Après avoir entendu Me Patrice Spinosi, avocat au Conseil d'État et à la Cour de cassation, pour le requérant et les associations intervenantes, et M. Xavier Pottier, désigné par le Premier ministre, à l'audience publique du 27 septembre 2016 ;

Et après avoir entendu le rapporteur ;

LE CONSEIL CONSTITUTIONNEL S'EST FONDÉ SUR CE QUI SUIT :

1. L'article L. 522-1 du code de l'entrée et du séjour des étrangers et du droit d'asile, dans sa rédaction issue de l'ordonnance du 24 novembre 2004 mentionnée ci-dessus, prévoit : « I.- Sauf en cas d'urgence absolue, l'expulsion ne peut être prononcée que dans les conditions suivantes : « 1 ° L'étranger doit être préalablement avisé dans des conditions fixées par décret en Conseil d'État ;
« 2 ° L'étranger est convoqué pour être entendu par une commission qui se réunit à la demande de l'autorité administrative et qui est composée :
« a) Du président du tribunal de grande instance du chef-lieu du département, ou d'un juge délégué par lui, président ;
« b) D'un magistrat désigné par l'assemblée générale du tribunal de grande instance du chef-lieu du département ;
« c) D'un conseiller de tribunal administratif ».

2. Selon le requérant et les parties intervenantes, en permettant l'expulsion d'un étranger du territoire français en urgence absolue, sans lui laisser la possibilité matérielle de saisir un juge avant l'exécution de la mesure, les dispositions contestées portent une atteinte injustifiée et disproportionnée au droit à un recours juridictionnel effectif résultant de l'article 16 de la Déclaration des droits de l'homme et du citoyen de 1789, ainsi qu'au droit au respect de la vie privée reconnu par l'article 2 de cette Déclaration. En n'ayant ni défini la notion d'urgence absolue, ni prévu de garantie faisant obstacle à la mise en œuvre immédiate d'une décision d'expulsion, le législateur aurait, en outre, méconnu sa compétence dans des conditions affectant ces droits.

3. Par conséquent, la question prioritaire de constitutionnalité porte sur les mots : « Sauf en cas d'urgence absolue, » figurant au premier alinéa de l'article L. 522-1 du code de l'entrée et du séjour des étrangers et du droit d'asile.

4. Selon l'article 2 de la Déclaration de 1789 : « Le but de toute association politique est la conservation des droits naturels et imprescriptibles de l'homme. Ces droits sont la liberté, la propriété, la sûreté, et la résistance à l'oppression ». La liberté proclamée par cet article implique le droit au respect de la vie privée.

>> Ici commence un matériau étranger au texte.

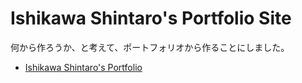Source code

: # Ishikawa Shintaro's Portfolio Site
何から作ろうか、と考えて、ポートフォリオから作ることにしました。
- [Ishikawa Shintaro's Portfolio](https://trajanme.github.io)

Pour être conformes à la Constitution, les atteintes à ce droit doivent être justifiées par un motif d'intérêt général et mises en œuvre de manière adéquate et proportionnée à cet objectif.

5. Selon l'article 16 de la Déclaration de 1789 : « Toute société dans laquelle la garantie des droits n'est pas assurée ni la séparation des pouvoirs déterminée, n'a point de Constitution ». Il résulte de cette disposition qu'il ne doit pas être porté d'atteinte substantielle au droit des personnes intéressées d'exercer un recours effectif devant une juridiction.

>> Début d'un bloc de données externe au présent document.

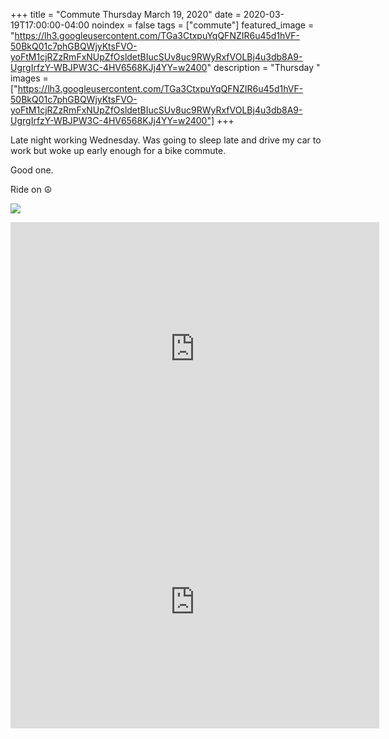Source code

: +++
title =  "Commute Thursday March 19, 2020"
date = 2020-03-19T17:00:00-04:00
noindex = false
tags = ["commute"]
featured_image = "https://lh3.googleusercontent.com/TGa3CtxpuYqQFNZIR6u45d1hVF-50BkQ01c7phGBQWjyKtsFVO-yoFtM1cjRZzRmFxNUpZfOsldetBIucSUv8uc9RWyRxfVOLBj4u3db8A9-UgrgIrfzY-WBJPW3C-4HV6568KJj4YY=w2400"
description = "Thursday "
images = ["https://lh3.googleusercontent.com/TGa3CtxpuYqQFNZIR6u45d1hVF-50BkQ01c7phGBQWjyKtsFVO-yoFtM1cjRZzRmFxNUpZfOsldetBIucSUv8uc9RWyRxfVOLBj4u3db8A9-UgrgIrfzY-WBJPW3C-4HV6568KJj4YY=w2400"]
+++

Late night working Wednesday. Was going to sleep late and drive my car to work but woke up early enough for a bike commute.

Good one. 

Ride on ☮

<a href='https://lh3.googleusercontent.com/TGa3CtxpuYqQFNZIR6u45d1hVF-50BkQ01c7phGBQWjyKtsFVO-yoFtM1cjRZzRmFxNUpZfOsldetBIucSUv8uc9RWyRxfVOLBj4u3db8A9-UgrgIrfzY-WBJPW3C-4HV6568KJj4YY=w2400'><img src='https://lh3.googleusercontent.com/TGa3CtxpuYqQFNZIR6u45d1hVF-50BkQ01c7phGBQWjyKtsFVO-yoFtM1cjRZzRmFxNUpZfOsldetBIucSUv8uc9RWyRxfVOLBj4u3db8A9-UgrgIrfzY-WBJPW3C-4HV6568KJj4YY=w2400'></a>

<iframe height='405' width='590' frameborder='0' allowtransparency='true' scrolling='no' src='https://www.strava.com/activities/3196689634/embed/648b8d695ce6d59bc65631c55f5a60951f7013c0'></iframe>

<iframe height='405' width='590' frameborder='0' allowtransparency='true' scrolling='no' src='https://www.strava.com/activities/3198622642/embed/25b032ba375c5f4c17f1b42068e8e27832047909'></iframe>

6. La méconnaissance par le législateur de sa propre compétence ne peut être invoquée à l'appui d'une question prioritaire de constitutionnalité que dans le cas où cette méconnaissance affecte par elle-même un droit ou une liberté que la Constitution garantit.

7. En vertu de l'article 34 de la Constitution, la loi fixe les règles concernant les garanties fondamentales accordées aux citoyens pour l'exercice des libertés publiques. Dans ce cadre, il incombe au législateur d'assurer la conciliation entre, d'une part, la prévention des atteintes à l'ordre public et des infractions, nécessaire à la sauvegarde de droits et de principes de valeur constitutionnelle, et, d'autre part, l'exercice des droits et des libertés constitutionnellement garantis. Au nombre de ces derniers figurent le droit à un recours juridictionnel effectif, garanti par l'article 16 de la Déclaration de 1789, et le droit au respect de la vie privée, garanti par l'article 2 de cette Déclaration.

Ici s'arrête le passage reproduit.